E stimando esser da lei raccolto amorevolmente, entrato drento, subito gli gittò le braccia al collo.
Ella, spaventata, cominciò a gridare. L'osteria era piena: corsono là assai garzoni e, tra li altri, il fratello dell'oste il quale, inteso il caso, gli menò d'una spada in sul capo e ferillo a morte: e tal fine ebbe la matta presunzione dello ispagnuolo.
Né voglio omettere di narrare una giarda, o per meglio dire un furto, che fu fatto in quel tempo a uno italiano, sottilmente.
Era alla corte un certo milanese, chiamato Franceschino, che diceva che negoziava per il signore di Pesero, tristo il possibile, dispettoso e baro, et avea fatto in modo, con suoi giuochi e barerie, che avea ragunato fiorini milleduecento; e li aveva messi insieme in un legato di canovaccio e gli teneva nella stanza dove stava in una sua bolgetta. E perché era vano e leggieri, come si trovava con altri italiani, parlava di questi suoi danari et, essendo stato scoperto baro, non era alcuno che volessi più giucare seco.
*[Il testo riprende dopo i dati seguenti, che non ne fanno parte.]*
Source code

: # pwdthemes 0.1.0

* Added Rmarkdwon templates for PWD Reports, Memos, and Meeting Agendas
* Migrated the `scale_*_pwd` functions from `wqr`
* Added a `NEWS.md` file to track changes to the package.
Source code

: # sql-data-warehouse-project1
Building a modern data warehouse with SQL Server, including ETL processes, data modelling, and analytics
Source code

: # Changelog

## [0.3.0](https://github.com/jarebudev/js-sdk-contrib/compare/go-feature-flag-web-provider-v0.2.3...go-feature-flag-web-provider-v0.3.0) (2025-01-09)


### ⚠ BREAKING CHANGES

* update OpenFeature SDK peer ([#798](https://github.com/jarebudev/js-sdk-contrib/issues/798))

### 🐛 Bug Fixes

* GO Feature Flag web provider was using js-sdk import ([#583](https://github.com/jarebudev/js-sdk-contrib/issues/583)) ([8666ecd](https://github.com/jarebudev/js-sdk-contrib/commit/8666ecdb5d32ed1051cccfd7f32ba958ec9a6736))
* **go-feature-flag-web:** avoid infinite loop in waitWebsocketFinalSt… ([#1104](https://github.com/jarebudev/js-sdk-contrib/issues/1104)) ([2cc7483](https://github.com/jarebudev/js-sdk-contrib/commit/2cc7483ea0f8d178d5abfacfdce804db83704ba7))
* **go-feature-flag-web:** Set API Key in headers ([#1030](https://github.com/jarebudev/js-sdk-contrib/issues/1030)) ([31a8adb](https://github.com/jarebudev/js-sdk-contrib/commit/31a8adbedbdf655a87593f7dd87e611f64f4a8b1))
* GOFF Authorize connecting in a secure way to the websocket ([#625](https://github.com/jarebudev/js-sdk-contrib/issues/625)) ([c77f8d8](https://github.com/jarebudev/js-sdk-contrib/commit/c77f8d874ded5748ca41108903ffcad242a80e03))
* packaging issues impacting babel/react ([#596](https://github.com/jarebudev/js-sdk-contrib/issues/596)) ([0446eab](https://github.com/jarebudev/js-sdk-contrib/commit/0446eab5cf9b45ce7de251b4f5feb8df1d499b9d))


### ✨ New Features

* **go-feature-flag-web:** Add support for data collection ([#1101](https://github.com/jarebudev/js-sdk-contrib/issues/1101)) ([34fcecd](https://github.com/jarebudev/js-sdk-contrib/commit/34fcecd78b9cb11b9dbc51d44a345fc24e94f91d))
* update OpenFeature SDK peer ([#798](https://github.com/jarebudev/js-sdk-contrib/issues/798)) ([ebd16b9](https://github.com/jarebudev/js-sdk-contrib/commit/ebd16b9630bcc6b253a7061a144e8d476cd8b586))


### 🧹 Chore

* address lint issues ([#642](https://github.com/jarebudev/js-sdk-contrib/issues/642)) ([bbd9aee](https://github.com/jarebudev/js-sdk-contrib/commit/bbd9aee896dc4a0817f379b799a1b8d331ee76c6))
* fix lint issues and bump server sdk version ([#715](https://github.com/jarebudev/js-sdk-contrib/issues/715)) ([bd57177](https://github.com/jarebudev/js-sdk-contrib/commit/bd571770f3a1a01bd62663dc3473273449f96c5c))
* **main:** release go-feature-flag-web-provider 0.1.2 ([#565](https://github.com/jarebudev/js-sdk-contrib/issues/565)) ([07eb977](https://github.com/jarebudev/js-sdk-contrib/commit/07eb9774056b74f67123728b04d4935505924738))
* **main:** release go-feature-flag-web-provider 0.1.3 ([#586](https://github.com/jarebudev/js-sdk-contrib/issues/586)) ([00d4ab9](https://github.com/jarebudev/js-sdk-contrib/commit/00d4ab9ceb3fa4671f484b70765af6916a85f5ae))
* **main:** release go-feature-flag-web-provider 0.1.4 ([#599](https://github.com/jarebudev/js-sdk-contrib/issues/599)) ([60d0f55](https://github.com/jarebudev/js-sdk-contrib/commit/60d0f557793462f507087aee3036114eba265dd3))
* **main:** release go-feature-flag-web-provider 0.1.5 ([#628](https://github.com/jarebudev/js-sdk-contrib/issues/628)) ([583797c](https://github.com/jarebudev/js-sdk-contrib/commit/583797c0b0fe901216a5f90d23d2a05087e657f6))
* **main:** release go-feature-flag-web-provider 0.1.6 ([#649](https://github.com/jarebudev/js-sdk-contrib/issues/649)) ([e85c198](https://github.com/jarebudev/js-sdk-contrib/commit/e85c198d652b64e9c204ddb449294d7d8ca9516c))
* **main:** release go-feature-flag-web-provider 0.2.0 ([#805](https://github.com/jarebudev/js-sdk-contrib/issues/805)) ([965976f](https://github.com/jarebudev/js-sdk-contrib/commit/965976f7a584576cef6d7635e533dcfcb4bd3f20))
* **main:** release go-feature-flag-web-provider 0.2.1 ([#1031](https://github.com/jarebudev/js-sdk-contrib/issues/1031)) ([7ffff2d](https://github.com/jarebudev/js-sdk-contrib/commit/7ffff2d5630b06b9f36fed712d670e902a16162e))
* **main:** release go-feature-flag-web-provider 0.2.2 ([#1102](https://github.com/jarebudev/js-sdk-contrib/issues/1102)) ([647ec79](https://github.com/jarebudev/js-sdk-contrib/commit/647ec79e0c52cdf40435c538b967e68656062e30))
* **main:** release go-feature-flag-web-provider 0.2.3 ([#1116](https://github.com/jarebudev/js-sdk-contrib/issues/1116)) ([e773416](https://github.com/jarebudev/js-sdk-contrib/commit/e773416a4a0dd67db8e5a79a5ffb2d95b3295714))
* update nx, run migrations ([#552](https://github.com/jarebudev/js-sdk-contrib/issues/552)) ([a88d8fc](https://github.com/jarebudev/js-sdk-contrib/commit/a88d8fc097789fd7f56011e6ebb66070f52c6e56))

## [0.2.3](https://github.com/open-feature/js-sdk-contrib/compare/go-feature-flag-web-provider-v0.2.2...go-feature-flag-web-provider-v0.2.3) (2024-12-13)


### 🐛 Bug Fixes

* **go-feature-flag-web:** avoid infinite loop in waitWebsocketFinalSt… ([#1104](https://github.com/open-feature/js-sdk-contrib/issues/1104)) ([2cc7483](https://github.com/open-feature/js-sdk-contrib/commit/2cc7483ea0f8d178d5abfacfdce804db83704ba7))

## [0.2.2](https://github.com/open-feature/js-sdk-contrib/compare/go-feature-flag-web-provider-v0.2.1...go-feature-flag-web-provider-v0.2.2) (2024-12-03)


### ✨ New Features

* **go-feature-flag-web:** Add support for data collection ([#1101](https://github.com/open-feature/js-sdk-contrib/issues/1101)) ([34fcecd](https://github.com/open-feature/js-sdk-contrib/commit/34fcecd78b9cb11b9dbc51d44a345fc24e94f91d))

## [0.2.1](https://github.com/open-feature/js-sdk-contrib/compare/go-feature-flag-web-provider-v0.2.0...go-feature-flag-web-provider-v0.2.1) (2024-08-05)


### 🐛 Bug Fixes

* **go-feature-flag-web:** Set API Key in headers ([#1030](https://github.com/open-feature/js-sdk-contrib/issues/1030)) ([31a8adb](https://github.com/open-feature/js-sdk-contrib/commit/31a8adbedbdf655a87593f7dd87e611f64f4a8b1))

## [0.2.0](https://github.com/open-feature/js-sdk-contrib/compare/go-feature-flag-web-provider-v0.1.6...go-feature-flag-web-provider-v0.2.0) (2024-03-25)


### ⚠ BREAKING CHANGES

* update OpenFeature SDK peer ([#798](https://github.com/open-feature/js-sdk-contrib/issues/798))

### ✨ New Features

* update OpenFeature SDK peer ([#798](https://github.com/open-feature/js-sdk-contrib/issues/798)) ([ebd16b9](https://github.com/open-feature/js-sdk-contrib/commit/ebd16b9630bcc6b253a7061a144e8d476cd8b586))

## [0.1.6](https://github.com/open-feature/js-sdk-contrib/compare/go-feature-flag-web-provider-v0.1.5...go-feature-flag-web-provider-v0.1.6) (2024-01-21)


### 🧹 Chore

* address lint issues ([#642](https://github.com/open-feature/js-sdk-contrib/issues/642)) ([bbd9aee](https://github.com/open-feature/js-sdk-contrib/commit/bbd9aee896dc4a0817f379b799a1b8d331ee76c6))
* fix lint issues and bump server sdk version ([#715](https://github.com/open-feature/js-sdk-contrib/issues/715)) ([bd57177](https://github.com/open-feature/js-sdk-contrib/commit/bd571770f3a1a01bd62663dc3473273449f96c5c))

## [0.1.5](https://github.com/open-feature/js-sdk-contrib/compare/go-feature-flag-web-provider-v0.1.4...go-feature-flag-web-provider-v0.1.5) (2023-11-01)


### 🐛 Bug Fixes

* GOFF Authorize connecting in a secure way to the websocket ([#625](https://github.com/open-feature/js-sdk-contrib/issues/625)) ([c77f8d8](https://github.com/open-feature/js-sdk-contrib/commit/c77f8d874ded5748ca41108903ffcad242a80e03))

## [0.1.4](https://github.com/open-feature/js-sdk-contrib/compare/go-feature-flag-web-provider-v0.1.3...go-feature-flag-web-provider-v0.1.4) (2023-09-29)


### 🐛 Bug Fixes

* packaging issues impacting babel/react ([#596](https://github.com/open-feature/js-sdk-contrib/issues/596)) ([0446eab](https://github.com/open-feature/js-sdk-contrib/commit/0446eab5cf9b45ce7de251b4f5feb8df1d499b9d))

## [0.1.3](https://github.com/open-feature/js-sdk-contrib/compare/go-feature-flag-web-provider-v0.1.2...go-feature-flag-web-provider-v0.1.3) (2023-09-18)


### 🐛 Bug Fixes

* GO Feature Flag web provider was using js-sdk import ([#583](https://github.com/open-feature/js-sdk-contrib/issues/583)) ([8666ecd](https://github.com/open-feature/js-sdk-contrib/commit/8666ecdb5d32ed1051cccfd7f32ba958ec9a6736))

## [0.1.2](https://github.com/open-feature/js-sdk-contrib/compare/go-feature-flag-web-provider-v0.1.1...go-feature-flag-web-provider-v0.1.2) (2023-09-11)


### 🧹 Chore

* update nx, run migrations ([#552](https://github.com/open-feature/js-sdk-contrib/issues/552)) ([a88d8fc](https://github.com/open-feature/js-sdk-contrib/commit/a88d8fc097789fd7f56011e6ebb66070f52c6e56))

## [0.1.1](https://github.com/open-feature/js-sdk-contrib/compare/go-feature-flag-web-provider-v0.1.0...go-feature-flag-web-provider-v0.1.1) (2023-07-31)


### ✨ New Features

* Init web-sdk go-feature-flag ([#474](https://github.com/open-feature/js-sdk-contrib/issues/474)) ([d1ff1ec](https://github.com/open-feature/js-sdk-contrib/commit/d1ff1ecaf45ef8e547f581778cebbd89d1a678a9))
Era allora in Meming un veniziano, detto Polo, el quale era stato servitore di messer Vincenzio Quirino oratore veniziano et, innamorandosi d'una tedesca, era rimasto quivi. Et essendo povero et avendo più volte udito dire a Franceschino che aveva questi danari e [69r] che si voleva partire perché li consumava non trovando più con chi giucare, cominciò a stare spesso intorno a detto Franceschino e trarseli di testa, lodarlo, accompagnarlo e, perché il servitore suo s'era partito, a servirlo, tanto che, a poco a poco, Franceschino gli pose amore e si fidava di lui in ogni cosa.